Lula criou uma neurose que via em todo opositor um extremo-direitista. Em 2022, houve uma campanha de linchamento moral contra um forte concorrente, Ciro Gomes, comandada pelos petistas que, usando a Projeção Psicológica, fenômeno conhecido no pensamento freudiano, se diziam “agredidos” pelo político cearense.
Agora, Lula sente medo de Renan Santos, um dos nomes “menores” da campanha presidencial. O “gigante” Lula tem medo de enfrentar os “nanicos” da política. Os adeptos de Lula admitem que ele não é um bom debatedor, e os erros que ele cometeu serão duramente explorados. E Lula cometeu uma grande quantidade de erros graves, vários impróprios para um político de sua envergadura, como o sinal do dedo do meio e a atribuição preconceituosa de que pobre usa varanda para peidar.
O grande problema de Lula é sua ambição desmedida, combinada com um comportamento impulsivo e com uma agenda temática limitada às suas impressões pessoais. Isso faz com que o petista, quanto o assunto é trabalho, por exemplo, pense no fim da escala 6x1 mas se esquece do trabalho 100% comissionado, que converte a remuneração em uma loteria, com ganhos altos mas incertos.

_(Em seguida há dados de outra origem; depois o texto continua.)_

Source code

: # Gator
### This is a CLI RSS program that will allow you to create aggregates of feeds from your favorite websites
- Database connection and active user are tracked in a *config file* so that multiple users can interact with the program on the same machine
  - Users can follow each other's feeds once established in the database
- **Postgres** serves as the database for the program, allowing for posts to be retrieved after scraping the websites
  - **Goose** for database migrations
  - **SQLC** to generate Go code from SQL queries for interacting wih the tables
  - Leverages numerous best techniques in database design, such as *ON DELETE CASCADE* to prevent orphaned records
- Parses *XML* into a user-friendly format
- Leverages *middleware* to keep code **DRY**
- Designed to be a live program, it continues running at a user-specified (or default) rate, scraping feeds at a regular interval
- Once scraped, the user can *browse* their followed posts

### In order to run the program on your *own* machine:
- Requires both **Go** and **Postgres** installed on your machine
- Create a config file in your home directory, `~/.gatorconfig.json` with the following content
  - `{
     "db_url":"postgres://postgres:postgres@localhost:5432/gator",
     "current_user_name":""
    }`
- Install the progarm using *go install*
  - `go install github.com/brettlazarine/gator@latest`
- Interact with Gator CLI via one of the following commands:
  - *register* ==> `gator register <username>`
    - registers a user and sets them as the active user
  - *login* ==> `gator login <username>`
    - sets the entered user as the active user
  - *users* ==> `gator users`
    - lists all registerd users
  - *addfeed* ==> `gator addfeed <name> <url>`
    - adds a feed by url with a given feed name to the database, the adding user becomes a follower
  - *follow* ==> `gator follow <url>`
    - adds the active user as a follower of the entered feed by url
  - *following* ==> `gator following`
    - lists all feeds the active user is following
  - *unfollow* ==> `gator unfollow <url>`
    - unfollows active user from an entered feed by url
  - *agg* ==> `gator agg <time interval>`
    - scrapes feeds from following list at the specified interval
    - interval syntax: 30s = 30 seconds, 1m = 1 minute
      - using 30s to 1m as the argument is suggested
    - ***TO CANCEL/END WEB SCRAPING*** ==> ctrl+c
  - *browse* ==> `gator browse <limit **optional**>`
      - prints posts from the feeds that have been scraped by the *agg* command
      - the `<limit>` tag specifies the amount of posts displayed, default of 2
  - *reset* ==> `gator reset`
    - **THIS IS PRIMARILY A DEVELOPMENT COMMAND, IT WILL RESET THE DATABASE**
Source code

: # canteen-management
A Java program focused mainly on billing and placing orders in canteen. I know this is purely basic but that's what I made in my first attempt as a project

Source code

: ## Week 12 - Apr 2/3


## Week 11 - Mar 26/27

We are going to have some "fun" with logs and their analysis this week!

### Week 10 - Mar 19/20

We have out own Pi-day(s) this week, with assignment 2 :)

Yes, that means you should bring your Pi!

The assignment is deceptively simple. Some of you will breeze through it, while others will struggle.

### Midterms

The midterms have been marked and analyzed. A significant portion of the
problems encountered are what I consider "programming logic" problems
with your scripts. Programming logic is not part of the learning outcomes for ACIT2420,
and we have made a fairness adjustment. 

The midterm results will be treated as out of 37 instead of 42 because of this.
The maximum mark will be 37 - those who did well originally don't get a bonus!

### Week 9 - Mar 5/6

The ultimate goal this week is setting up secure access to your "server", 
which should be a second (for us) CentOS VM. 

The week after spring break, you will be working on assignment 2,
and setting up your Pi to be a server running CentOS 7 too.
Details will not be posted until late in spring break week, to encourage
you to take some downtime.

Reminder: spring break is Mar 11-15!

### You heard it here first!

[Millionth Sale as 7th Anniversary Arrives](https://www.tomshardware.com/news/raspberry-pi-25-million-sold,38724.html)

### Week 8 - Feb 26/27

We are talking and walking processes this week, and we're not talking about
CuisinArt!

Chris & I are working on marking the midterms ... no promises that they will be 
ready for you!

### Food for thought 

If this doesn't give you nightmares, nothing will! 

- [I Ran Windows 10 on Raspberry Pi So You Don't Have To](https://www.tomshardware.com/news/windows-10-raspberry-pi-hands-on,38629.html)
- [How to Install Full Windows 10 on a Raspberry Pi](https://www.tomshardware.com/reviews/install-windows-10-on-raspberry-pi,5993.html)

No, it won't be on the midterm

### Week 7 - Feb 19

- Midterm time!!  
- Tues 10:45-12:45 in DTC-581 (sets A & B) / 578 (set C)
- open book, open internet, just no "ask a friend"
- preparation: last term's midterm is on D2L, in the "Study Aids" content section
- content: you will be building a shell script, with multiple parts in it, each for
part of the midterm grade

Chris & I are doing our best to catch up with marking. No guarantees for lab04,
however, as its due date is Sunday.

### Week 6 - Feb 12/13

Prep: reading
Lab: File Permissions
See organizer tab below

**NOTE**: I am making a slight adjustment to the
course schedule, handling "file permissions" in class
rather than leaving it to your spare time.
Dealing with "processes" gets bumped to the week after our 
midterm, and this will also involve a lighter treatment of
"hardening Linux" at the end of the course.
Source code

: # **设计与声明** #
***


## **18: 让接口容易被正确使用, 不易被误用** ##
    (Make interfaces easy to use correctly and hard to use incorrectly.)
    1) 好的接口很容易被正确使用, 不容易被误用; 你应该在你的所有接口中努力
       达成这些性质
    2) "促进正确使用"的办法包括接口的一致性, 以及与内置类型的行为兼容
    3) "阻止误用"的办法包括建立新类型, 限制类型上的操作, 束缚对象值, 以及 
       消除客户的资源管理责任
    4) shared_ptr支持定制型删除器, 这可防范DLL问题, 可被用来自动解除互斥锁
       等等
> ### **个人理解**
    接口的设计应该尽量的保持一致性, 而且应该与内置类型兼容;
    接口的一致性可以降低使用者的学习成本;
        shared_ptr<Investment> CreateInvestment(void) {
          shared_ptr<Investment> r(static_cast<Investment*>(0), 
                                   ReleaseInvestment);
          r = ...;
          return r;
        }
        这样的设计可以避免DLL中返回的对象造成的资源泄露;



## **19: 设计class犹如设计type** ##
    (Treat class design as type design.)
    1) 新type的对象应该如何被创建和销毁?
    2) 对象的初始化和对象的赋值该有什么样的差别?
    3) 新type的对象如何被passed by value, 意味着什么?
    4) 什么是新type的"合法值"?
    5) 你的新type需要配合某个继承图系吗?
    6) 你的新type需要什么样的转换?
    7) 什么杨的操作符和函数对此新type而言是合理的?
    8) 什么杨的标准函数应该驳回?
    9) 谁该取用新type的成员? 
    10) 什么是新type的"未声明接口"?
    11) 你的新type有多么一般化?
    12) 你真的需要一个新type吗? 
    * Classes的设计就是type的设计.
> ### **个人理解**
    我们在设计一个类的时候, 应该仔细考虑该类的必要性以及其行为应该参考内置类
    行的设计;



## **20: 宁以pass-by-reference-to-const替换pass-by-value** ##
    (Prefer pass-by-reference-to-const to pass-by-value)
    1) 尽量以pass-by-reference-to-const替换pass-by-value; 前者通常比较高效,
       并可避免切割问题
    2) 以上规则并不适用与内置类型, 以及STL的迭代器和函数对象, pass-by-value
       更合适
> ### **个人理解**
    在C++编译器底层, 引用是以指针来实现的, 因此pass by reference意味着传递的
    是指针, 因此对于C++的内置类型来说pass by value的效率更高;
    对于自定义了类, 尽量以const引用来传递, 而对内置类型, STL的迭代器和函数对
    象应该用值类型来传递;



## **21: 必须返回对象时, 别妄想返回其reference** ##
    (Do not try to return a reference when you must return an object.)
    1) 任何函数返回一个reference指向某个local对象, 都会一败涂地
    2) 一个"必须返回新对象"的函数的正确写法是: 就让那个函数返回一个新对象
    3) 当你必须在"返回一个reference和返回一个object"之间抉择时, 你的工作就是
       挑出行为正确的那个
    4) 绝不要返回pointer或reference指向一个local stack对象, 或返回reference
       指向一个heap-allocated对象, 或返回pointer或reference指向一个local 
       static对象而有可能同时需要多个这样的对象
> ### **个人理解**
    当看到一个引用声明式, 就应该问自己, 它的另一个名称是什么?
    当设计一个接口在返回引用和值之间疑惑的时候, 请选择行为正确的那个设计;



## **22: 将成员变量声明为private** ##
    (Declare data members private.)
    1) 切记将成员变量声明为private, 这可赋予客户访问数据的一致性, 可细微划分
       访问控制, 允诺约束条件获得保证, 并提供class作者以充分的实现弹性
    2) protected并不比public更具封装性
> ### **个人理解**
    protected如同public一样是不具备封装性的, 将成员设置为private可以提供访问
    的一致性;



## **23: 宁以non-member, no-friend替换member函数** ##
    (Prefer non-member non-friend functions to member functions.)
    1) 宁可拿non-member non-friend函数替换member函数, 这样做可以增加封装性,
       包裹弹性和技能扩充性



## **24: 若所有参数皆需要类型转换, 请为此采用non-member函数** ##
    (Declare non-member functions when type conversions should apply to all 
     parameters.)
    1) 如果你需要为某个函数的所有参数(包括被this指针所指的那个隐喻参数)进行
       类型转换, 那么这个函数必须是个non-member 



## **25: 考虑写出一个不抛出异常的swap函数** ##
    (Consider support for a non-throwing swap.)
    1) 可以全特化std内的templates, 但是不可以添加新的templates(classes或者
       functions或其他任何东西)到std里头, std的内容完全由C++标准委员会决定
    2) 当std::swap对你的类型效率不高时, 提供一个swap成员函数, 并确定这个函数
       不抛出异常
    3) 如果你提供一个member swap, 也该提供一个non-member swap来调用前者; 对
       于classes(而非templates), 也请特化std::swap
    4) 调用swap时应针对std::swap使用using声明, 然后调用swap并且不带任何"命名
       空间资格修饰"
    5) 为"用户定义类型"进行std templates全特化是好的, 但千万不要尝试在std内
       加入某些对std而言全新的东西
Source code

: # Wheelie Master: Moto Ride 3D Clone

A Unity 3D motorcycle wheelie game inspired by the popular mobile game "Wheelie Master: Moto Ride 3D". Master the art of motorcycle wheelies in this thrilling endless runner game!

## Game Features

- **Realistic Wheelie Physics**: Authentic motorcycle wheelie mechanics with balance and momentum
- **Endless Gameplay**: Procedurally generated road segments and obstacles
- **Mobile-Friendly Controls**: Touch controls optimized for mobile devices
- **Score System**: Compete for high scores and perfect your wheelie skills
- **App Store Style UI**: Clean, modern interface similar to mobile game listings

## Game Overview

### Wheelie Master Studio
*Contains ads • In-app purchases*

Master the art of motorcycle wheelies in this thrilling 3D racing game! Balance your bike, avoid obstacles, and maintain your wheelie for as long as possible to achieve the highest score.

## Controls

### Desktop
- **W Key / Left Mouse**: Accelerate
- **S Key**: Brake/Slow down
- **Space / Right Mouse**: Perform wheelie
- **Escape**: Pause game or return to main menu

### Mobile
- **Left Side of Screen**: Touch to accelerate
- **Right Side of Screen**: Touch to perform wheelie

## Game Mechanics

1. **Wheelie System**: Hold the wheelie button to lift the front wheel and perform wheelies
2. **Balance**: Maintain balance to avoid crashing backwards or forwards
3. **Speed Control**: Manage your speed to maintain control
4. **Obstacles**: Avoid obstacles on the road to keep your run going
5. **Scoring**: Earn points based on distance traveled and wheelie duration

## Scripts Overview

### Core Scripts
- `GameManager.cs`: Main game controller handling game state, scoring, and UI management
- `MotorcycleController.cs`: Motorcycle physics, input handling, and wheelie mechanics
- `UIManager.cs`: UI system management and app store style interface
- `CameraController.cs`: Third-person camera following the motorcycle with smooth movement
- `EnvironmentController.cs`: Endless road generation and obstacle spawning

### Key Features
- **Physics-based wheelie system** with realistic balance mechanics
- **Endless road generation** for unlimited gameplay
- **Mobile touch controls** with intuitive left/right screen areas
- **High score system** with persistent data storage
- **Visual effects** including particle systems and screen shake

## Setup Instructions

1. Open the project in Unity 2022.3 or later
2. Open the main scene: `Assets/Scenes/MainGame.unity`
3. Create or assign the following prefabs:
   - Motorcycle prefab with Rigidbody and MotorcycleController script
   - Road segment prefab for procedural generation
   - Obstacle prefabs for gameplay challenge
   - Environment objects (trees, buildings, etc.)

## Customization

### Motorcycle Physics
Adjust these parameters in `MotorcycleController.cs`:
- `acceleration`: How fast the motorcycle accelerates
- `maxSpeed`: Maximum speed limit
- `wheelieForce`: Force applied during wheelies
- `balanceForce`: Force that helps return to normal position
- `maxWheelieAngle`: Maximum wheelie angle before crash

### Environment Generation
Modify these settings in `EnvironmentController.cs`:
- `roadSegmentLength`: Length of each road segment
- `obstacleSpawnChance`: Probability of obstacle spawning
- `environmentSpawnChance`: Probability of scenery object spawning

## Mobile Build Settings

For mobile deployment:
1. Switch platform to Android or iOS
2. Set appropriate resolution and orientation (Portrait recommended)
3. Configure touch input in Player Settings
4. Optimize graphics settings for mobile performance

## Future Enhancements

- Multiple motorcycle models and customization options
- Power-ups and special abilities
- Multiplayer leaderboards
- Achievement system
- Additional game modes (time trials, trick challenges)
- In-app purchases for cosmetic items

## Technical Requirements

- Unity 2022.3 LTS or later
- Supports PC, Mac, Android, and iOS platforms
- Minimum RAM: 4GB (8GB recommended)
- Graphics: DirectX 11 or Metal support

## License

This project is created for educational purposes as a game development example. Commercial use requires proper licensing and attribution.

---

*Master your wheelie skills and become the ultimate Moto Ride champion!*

Daí que o presidente, que ainda comete a insensatez de dar baixos salários para as classes trabalhadoras, tornou-se decepcionante no seu terceiro mandato. Só a bolha lulista se empolgou com este mandato e está esperançosa com a reeleição. E essa bolha não é composta pelas classes populares, mas pela elite do bom atraso, comandada pela burguesia ilustrada.
Lula tenta, em sua campanha, atrair as classes populares, as mulheres e os jovens. Até aí, tudo bem, é natureza de toda campanha. Mas o problema é que Lula está em desvantagem nestes segmentos sociais, o que pode lhe prejudicar na sua busca à reeleição.
Lula demonstrou que foi mais um marqueteiro do que um gestor. Ele junta temas grandiloquentes como o tarifaço, os minerais críticos, as terras raras e a Margem Equatorial. Geralmente pautas internacionais, enquanto as pautas brasileiras estão em segundo plano. Lula fala em fortalecer a industrialização brasileira instalando empresas chinesas que exploram trabalho forçado, mas deixa de atender a políticas de geração e preservação dos empregos e ainda faz uma política salarial debilitada.
Como um presidente nessas condições pode agir como se sua reeleição já estivesse garantida? Um mandato medíocre, aliás, ruim em muitos aspectos, não pode se achar o dono da democracia. Aqui vale fazer uma irônica sugestão. Já que o Brasil 247 alega que Lula estaria perto de ganhar no primeiro turno, por que não falam em Lula ser reeleito antes das eleições? O marketing do lulismo transforma um anão político num gigante que, depois, é desmascarado pela realidade dos fatos.